Em seu discurso, Nísia também ressaltou o contexto atual, caracterizado por múltiplos conflitos armados que continuam a se proliferar ao redor do mundo. Ela enfatizou que, diante dessa realidade, a saúde deve ser entendida como um pilar essencial para a cooperação internacional. A ministra acredita que iniciativas voltadas para a saúde podem servir como uma ponte para a paz, promovendo um diálogo construtivo entre as nações.
Uma das principais agendas do encontro foi a promoção do multilateralismo em saúde, onde foram discutidas formas de desenvolver “iniciativas concretas e viáveis de cooperação” entre os países do G20. O ministro das Relações Exteriores do Brasil, Mauro Vieira, apoiou essa visão, apontando que a redução das desigualdades – em suas várias facetas – deve ser uma prioridade para o atual governo, liderado pelo presidente Luiz Inácio Lula da Silva. Ele enfatizou que durante a pandemia de COVID-19, as disparidades no acesso a vacinas e cuidados de saúde se tornaram evidentes, destacando a necessidade urgente de políticas que combatam essas desigualdades.
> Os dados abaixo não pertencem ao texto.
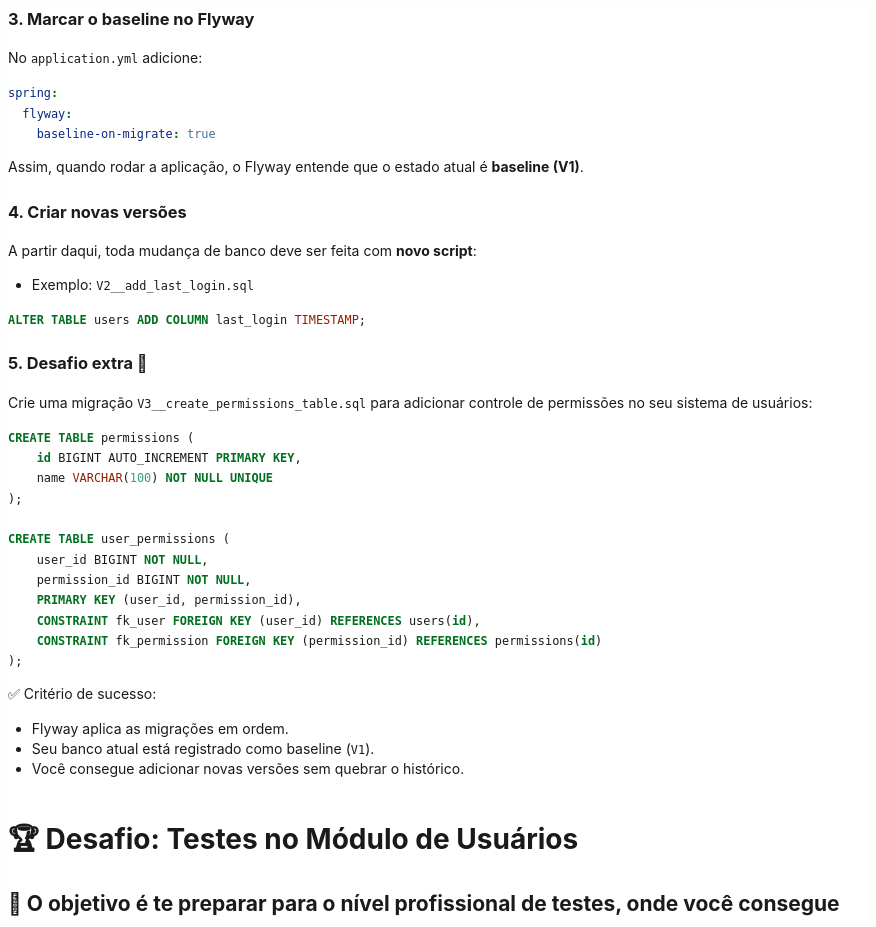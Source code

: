 ### 3. Marcar o baseline no Flyway

No `application.yml` adicione:

```yaml
spring:
  flyway:
    baseline-on-migrate: true
```

Assim, quando rodar a aplicação, o Flyway entende que o estado atual é **baseline (V1)**.

### 4. Criar novas versões

A partir daqui, toda mudança de banco deve ser feita com **novo script**:

- Exemplo: `V2__add_last_login.sql`

```sql
ALTER TABLE users ADD COLUMN last_login TIMESTAMP;

```

### 5. Desafio extra 🚀

Crie uma migração `V3__create_permissions_table.sql` para adicionar controle de permissões no seu sistema de usuários:

```sql
CREATE TABLE permissions (
    id BIGINT AUTO_INCREMENT PRIMARY KEY,
    name VARCHAR(100) NOT NULL UNIQUE
);

CREATE TABLE user_permissions (
    user_id BIGINT NOT NULL,
    permission_id BIGINT NOT NULL,
    PRIMARY KEY (user_id, permission_id),
    CONSTRAINT fk_user FOREIGN KEY (user_id) REFERENCES users(id),
    CONSTRAINT fk_permission FOREIGN KEY (permission_id) REFERENCES permissions(id)
);
```

✅ Critério de sucesso:

- Flyway aplica as migrações em ordem.
- Seu banco atual está registrado como baseline (`V1`).
- Você consegue adicionar novas versões sem quebrar o histórico.

# 🏆 Desafio: Testes no Módulo de Usuários

## 🎯 O objetivo é te preparar para o nível profissional de testes, onde você consegue
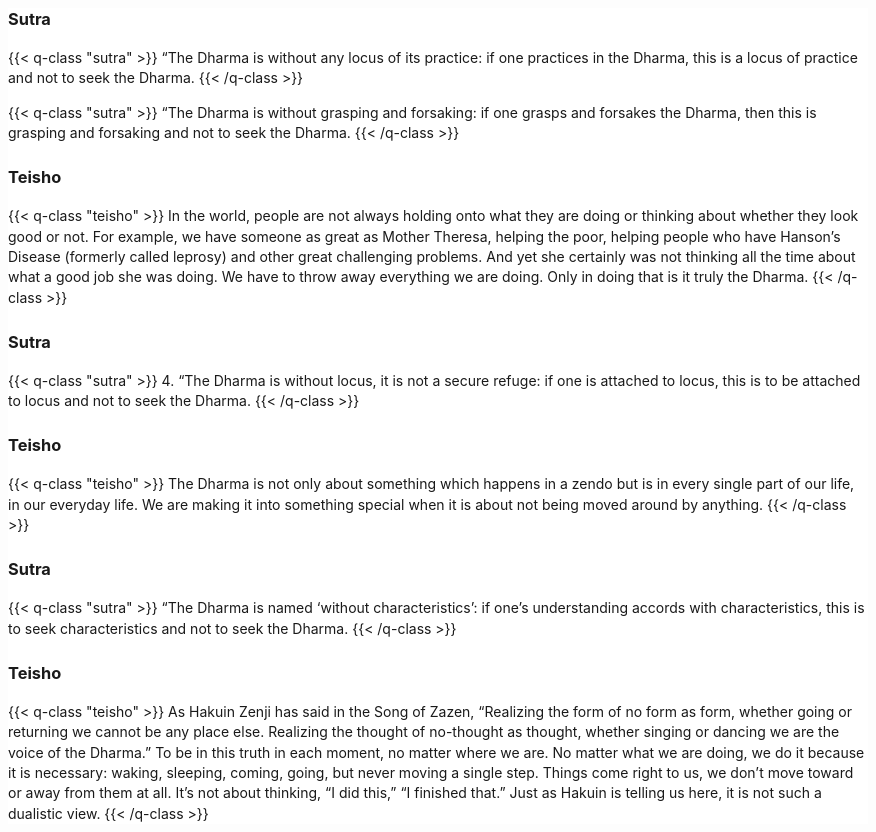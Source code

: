 ### Sutra
{{< q-class "sutra" >}}
“The Dharma is without any locus of its practice: if one practices in the Dharma, this is a locus of practice and not to seek the Dharma.
{{< /q-class >}}


{{< q-class "sutra" >}}
“The Dharma is without grasping and forsaking: if one grasps and forsakes the Dharma, then this is grasping and forsaking and not to seek the Dharma.
{{< /q-class >}}

### Teisho
{{< q-class "teisho" >}}
In the world, people are not always holding onto what they are doing or thinking about whether they look good or not. For example, we have someone as great as Mother Theresa, helping the poor, helping people who have Hanson’s Disease (formerly called leprosy) and other great challenging problems. And yet she certainly was not thinking all the time about what a good job she was doing. We have to throw away everything we are doing. Only in doing that is it truly the Dharma.
{{< /q-class >}}

### Sutra
{{< q-class "sutra" >}}
4. “The Dharma is without locus, it is not a secure refuge: if one is attached to locus, this is to be attached to locus and not to seek the Dharma.
{{< /q-class >}}

### Teisho
{{< q-class "teisho" >}}
The Dharma is not only about something which happens in a zendo but is in every single part of our life, in our everyday life. We are making it into something special when it is about not being moved around by anything.
{{< /q-class >}}

### Sutra
{{< q-class "sutra" >}}
“The Dharma is named ‘without characteristics’: if one’s understanding accords with characteristics, this is to seek characteristics and not to seek the Dharma.
{{< /q-class >}}

### Teisho
{{< q-class "teisho" >}}
As Hakuin Zenji has said in the Song of Zazen, “Realizing the form of no form as form, whether going or returning we cannot be any place else. Realizing the thought of no-thought as thought, whether singing or dancing we are the voice of the Dharma.” To be in this truth in each moment, no matter where we are. No matter what we are doing, we do it because it is necessary: waking, sleeping, coming, going, but never moving a single step. Things come right to us, we don’t move toward or away from them at all. It’s not about thinking, “I did this,” “I finished that.” Just as Hakuin is telling us here, it is not such a dualistic view.
{{< /q-class >}}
Durante uma coletiva de imprensa com Aaron Motsoaledi, ministro da Saúde da África do Sul, que assumirá a presidência do G20 em 2025, Nísia anunciou a formação de uma coalizão regional para a produção de insumos de saúde. Ela mencionou que essa coalizão incluirá os 20 países membros do G20 e a proposta é expandir para nações que não integram o grupo. O financiamento para essa iniciativa será baseado em projetos voluntários, buscando garantir que a cooperação em saúde não apenas se mantenha, mas se intensifique entre as nações.
O encontro é de fundamental importância, especialmente com a cúpula do G20 se aproximando, marcada para os dias 18 e 19 de novembro no Rio de Janeiro. Com esse evento, o Brasil reafirma seu comprometimento em liderar discussões essenciais sobre saúde no contexto internacional, buscando soluções que beneficiem não apenas os países participantes, mas também suas populações em um momento tão delicado da história global.